Para ele, o “efeito Judith” talvez se explique em parte pelo amor que ela dedicava à poesia, pelo seu olhar sobre as coisas. “Algo assim como Adélia Prado e Cora Coralina: o que parece banal, que se vê todo dia, volta transformado. Elas mostram as coisas além do visível, dos critérios de importância e desimportância que costumamos aplicar.”

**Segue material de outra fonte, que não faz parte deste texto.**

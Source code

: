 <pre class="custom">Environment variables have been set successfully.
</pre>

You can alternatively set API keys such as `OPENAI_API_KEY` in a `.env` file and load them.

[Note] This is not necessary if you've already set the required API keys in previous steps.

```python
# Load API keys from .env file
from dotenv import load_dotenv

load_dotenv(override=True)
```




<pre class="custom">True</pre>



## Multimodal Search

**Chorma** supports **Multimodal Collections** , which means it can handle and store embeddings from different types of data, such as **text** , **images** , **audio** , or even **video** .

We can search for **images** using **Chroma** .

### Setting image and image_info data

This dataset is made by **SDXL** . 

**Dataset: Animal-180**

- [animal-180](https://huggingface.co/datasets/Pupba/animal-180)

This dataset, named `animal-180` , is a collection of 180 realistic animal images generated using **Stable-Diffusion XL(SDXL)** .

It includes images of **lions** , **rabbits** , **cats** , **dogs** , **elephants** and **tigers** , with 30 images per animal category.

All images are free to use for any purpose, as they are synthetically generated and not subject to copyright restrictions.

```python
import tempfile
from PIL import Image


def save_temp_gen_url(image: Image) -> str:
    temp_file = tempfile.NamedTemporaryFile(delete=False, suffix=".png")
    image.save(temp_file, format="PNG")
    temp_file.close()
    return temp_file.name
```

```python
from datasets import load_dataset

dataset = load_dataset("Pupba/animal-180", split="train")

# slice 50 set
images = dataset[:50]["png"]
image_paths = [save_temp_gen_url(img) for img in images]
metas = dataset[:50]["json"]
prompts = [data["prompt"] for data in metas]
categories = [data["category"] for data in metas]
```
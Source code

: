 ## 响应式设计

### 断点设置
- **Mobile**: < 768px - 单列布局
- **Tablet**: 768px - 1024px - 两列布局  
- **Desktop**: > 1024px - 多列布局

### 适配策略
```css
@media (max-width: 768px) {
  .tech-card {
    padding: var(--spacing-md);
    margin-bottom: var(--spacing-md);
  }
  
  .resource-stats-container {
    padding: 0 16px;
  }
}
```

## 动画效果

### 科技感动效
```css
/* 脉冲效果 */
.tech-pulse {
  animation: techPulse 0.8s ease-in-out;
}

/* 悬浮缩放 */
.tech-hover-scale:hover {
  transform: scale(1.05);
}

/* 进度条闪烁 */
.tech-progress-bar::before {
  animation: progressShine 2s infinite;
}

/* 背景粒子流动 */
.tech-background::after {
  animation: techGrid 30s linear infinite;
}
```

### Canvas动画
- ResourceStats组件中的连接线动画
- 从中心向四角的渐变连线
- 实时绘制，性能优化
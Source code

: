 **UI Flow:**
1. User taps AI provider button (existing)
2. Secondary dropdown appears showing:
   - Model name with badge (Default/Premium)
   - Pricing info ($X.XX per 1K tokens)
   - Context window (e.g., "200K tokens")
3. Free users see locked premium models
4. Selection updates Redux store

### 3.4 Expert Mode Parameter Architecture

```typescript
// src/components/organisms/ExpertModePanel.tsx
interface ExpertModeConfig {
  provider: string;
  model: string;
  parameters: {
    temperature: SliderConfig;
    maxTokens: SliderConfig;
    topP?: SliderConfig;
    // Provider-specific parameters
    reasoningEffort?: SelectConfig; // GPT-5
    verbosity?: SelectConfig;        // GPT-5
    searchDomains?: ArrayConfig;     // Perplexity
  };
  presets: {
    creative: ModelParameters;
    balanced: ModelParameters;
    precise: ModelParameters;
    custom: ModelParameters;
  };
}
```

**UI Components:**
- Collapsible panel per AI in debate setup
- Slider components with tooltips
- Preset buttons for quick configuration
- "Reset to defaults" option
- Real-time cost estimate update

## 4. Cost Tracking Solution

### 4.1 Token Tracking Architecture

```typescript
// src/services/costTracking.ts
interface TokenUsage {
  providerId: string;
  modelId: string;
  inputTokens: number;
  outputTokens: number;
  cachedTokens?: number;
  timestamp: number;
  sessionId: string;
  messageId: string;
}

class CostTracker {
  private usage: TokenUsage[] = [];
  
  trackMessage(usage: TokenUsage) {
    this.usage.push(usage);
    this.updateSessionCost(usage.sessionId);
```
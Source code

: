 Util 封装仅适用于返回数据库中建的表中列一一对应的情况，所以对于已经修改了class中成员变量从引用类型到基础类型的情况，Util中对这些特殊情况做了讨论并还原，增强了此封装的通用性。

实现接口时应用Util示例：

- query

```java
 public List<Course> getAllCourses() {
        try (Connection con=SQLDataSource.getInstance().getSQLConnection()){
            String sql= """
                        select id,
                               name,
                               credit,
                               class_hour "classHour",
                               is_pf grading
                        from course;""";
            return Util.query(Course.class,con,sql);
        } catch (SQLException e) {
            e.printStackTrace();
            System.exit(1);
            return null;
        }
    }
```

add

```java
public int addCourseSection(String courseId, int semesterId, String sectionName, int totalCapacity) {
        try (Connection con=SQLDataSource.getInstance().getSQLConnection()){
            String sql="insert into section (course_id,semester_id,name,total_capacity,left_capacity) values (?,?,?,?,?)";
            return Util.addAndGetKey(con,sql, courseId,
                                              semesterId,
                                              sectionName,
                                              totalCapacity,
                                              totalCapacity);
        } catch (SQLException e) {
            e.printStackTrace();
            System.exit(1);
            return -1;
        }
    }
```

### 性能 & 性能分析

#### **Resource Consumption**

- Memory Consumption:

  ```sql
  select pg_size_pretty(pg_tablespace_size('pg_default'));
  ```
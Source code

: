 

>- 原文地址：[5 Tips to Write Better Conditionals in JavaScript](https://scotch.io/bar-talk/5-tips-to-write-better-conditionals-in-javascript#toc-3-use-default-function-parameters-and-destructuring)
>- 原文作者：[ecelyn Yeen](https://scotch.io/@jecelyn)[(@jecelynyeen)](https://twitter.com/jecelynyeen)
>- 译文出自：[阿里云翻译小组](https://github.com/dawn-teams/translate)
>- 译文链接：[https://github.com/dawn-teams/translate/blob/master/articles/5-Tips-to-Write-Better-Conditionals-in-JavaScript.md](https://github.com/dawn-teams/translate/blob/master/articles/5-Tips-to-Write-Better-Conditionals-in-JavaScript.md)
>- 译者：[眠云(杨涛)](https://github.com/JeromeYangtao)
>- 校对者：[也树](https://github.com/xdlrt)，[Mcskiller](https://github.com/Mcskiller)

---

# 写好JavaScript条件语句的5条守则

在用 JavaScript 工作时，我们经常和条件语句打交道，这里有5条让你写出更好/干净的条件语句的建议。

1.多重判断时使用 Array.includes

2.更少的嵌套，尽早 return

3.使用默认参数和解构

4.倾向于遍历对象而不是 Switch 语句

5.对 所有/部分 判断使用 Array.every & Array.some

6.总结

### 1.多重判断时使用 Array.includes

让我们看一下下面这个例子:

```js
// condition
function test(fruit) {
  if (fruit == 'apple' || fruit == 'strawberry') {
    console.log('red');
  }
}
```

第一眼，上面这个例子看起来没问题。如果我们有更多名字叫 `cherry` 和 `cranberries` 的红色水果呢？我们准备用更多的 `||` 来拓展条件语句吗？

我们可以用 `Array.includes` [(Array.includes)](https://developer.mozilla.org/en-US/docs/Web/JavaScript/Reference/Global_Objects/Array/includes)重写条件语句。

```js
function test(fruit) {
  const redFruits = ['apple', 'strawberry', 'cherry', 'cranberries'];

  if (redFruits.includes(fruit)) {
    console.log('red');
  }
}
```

Meu contato com ela foi marcante e formador, sobretudo durante a Constituinte. Simples e frugal, Judith não era professoral nunca, não constrangia ninguém com sua bagagem acadêmica e intelectual, não tinha pose. Conversava com todos, de crianças a ministros, com a mesma generosidade e interesse. Gostava de pessoas e achava sempre alguma graça nelas. Via além de limites e alinhamentos ideológicos, estéticos, etários, profissionais; das discriminações que em geral usamos para defender nosso espaço, nosso “lado” na vida. Judith não respeitava essas fronteiras, não vetava ninguém. Sofreu algumas birras de burocratas, a quem enlouquecia com seus métodos heterodoxos de agir dentro do Estado, mas parecia não se importar.
A passagem dessa mulher excepcional pelo Brasil foi sempre de um frescor, de um viço únicos. Suas lições estão menos nos livros que escreveu e nas instituições que idealizou do que na vida das pessoas que tocou, muitas vezes sem que elas se dessem conta.
O tempo decorrido desde a Constituinte registra avanços importantes. Ficou mais clara a identidade comum das questões ambientais, sociais e econômicas. Também caminhou o diálogo entre setores (ou parte deles) que se tratavam como inimigos inconciliáveis (ou quase), como empresariado, governos e organizações da sociedade civil. Já se entende que o mundo não será nem de uns nem de outros e, portanto, é melhor sentar pra conversar e dedicar esforço e tempo para transformar esse encontro em paradigmas mais civilizados e sustentáveis.
O momento é bom para pensar na atualidade de Judith Cortesão. Sobre a capacidade de aprender com as diferenças e aceitá-las de fato, não como jogo de aparências que atualiza estratégias de dominação e disfarça a arrogância sob o discurso politicamente correto.
O que Judith chamava de “ecoespiões” era uma brincadeira para apontar a importância de ouvir, conhecer e entender aquele que você considera seu adversário. Outra lição é a de não reverenciar fronteiras, porque elas não existem de fato.
Quase sempre são apenas espaços de poder que se diluem na consciência da conexão entre tudo o que existe. Em 2001, ao jornal Mundo Jovem, de Porto Alegre, Judith disse, sobre os grandes desafios ecológicos do século XXI: “O primeiro desafio é o ético, coletivo. É indispensável que o homem vivencie, sinta que pertence a uma rede de vida e que esta rede se sustenta pela participação de todos. (…) Nós não somos muitos, nós somos um só.”